Знаю, знаю, мне следовало бы описать все в подробностях. То, как Розалия пересекла прихожую и вошла в ту самую комнату, в которой совершался отход. Описать стол, стул, постель, расписать в красках, до чего потертой была мебель, каким подозрительно пыльным оказался шкафчик на стене, как все в ней выглядело и попользованным, и необжитым одновременно, словно обитали здесь не люди, а тени. И, разумеется, камера, я обязательно должен был бы упомянуть о камере, установленной для того, чтобы зафиксировать, что неизлечимо больные клиенты сами принимают яд, и никто их к этому не принуждает – ведь с юридической точки зрения у ассоциации тоже должно было быть все чисто, – и наглядно продемонстрировать, как Розалия присаживается, как роняет голову на руки, как поворачивается к окну, в последний раз устремив взор в туманные дали, как страх в ее душе уступает место измождению, как она подписывает необходимые бумаги – вот здесь, многоуважаемая, вот здесь, а потом еще вот здесь, – и как в конце концов перед ней ставят стакан с ядом. Должен был бы поведать вам, как она подносит его к губам, сосредоточиться на охватившем ее противоречивом чувстве стремления к желаемому и сопротивления ему, с которым она глядит на налитую в стакан жидкость, на то, как Розалия колеблется, пусть и недолго – ведь все-таки ей по-прежнему хочется повернуть назад, снова выбрать жизнь со всеми ее страданиями и противоречиями, пусть даже на считанные дни, – и все это лишь для того, чтобы показать, как в итоге она сделает то, что и собиралась: ведь не для того же она проделала столь долгий путь, чтобы повернуть назад, подступив к самому рубежу. Должен был бы описать нахлынувший на нее в последнюю минуту поток воспоминаний – о том, как она играла на берегу тихого озера, о влажных материнских губах, об отце, прятавшемся за воскресную газету, о соседке по парте, о мальчике, которого она с тех пор и не вспоминала, о бабушкиной пташке в клетке, умевшей разборчиво произносить отдельные слова, – ведь, если говорить начистоту, за все семьдесят два года, что прошли с тех пор, ничто ее в жизни так не завораживало, как это говорящее животное.
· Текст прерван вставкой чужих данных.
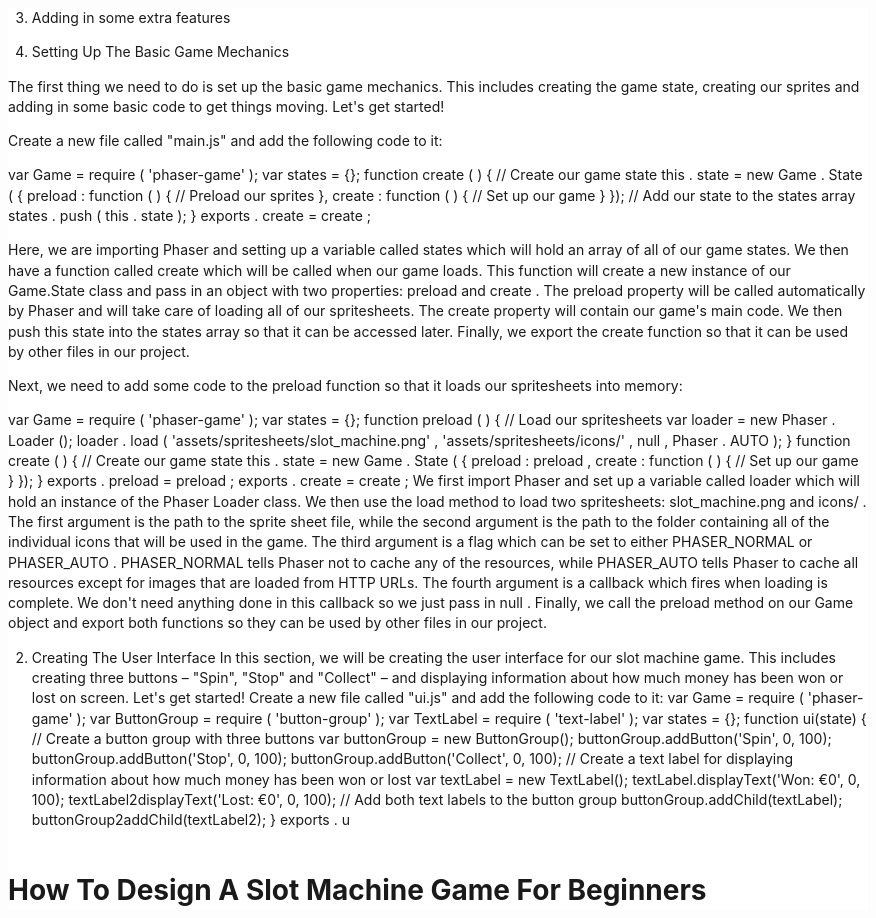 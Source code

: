 3. Adding in some extra features


1. Setting Up The Basic Game Mechanics

The first thing we need to do is set up the basic game mechanics. This includes creating the game state, creating our sprites and adding in some basic code to get things moving. Let's get started!

Create a new file called "main.js" and add the following code to it:

var Game = require ( 'phaser-game' ); var states = {}; function create ( ) { // Create our game state this . state = new Game . State ( { preload : function ( ) { // Preload our sprites }, create : function ( ) { // Set up our game } }); // Add our state to the states array states . push ( this . state ); } exports . create = create ;

Here, we are importing Phaser and setting up a variable called states which will hold an array of all of our game states. We then have a function called create which will be called when our game loads. This function will create a new instance of our Game.State class and pass in an object with two properties: preload and create . The preload property will be called automatically by Phaser and will take care of loading all of our spritesheets. The create property will contain our game's main code. We then push this state into the states array so that it can be accessed later. Finally, we export the create function so that it can be used by other files in our project.

Next, we need to add some code to the preload function so that it loads our spritesheets into memory:

var Game = require ( 'phaser-game' ); var states = {}; function preload ( ) { // Load our spritesheets var loader = new Phaser . Loader (); loader . load ( 'assets/spritesheets/slot_machine.png' , 'assets/spritesheets/icons/' , null , Phaser . AUTO ); } function create ( ) { // Create our game state this . state = new Game . State ( { preload : preload , create : function ( ) { // Set up our game } }); } exports . preload = preload ; exports . create = create ;
We first import Phaser and set up a variable called loader which will hold an instance of the Phaser Loader class. We then use the load method to load two spritesheets: slot_machine.png and icons/ . The first argument is the path to the sprite sheet file, while the second argument is the path to the folder containing all of the individual icons that will be used in the game. The third argument is a flag which can be set to either PHASER_NORMAL or PHASER_AUTO . PHASER_NORMAL tells Phaser not to cache any of the resources, while PHASER_AUTO tells Phaser to cache all resources except for images that are loaded from HTTP URLs. The fourth argument is a callback which fires when loading is complete. We don't need anything done in this callback so we just pass in null . Finally, we call the preload method on our Game object and export both functions so they can be used by other files in our project.

 2. Creating The User Interface  In this section, we will be creating the user interface for our slot machine game. This includes creating three buttons – "Spin", "Stop" and "Collect" – and displaying information about how much money has been won or lost on screen. Let's get started!  Create a new file called "ui.js" and add the following code to it: var Game = require ( 'phaser-game' ); var ButtonGroup = require ( 'button-group' ); var TextLabel = require ( 'text-label' ); var states = {}; function ui(state) { // Create a button group with three buttons var buttonGroup = new ButtonGroup(); buttonGroup.addButton('Spin', 0, 100); buttonGroup.addButton('Stop', 0, 100); buttonGroup.addButton('Collect', 0, 100); // Create a text label for displaying information about how much money has been won or lost var textLabel = new TextLabel(); textLabel.displayText('Won: €0', 0, 100); textLabel2displayText('Lost: €0', 0, 100); // Add both text labels to the button group buttonGroup.addChild(textLabel); buttonGroup2addChild(textLabel2); } exports . u

#  How To Design A Slot Machine Game For Beginners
Да, из этого мог бы выйти недурной рассказ, пусть даже немного сентиментальный, но меланхолию в нем уравновесила бы доля юмора, жестокости придал бы легкость философский настрой. Я ведь все продумал. А что теперь?
А теперь я все это сам же и разрушу. Я срываю занавес, обретаю плоть, появляюсь у двери лифта рядом с герром Фрейтагом. На мгновение уставившись на меня с недоумением, он бледнеет и рассыпается в прах. Все, ты здорова, Розалия. И, раз уж на то пошло, еще и снова молода. Начни все сначала!
Прежде чем Розалия успевает вымолвить хоть слово, я вновь исчезаю – а она, стоя в лифте, со скрипом несущем ее вниз, не может поверить в то, что из зеркала на нее смотрит двадцатилетняя девушка. Да, пускай зубы немного кривоваты, волосы тонкие, а шея слишком тощая – красавицей Розалия никогда не была, но еще и внешность что надо я ей устроить не могу. Хотя, с другой стороны, почему нет? Какая уж теперь разница…
– Благодарю!
– Не спеши с благодарностями, – в изнеможении бормочу я.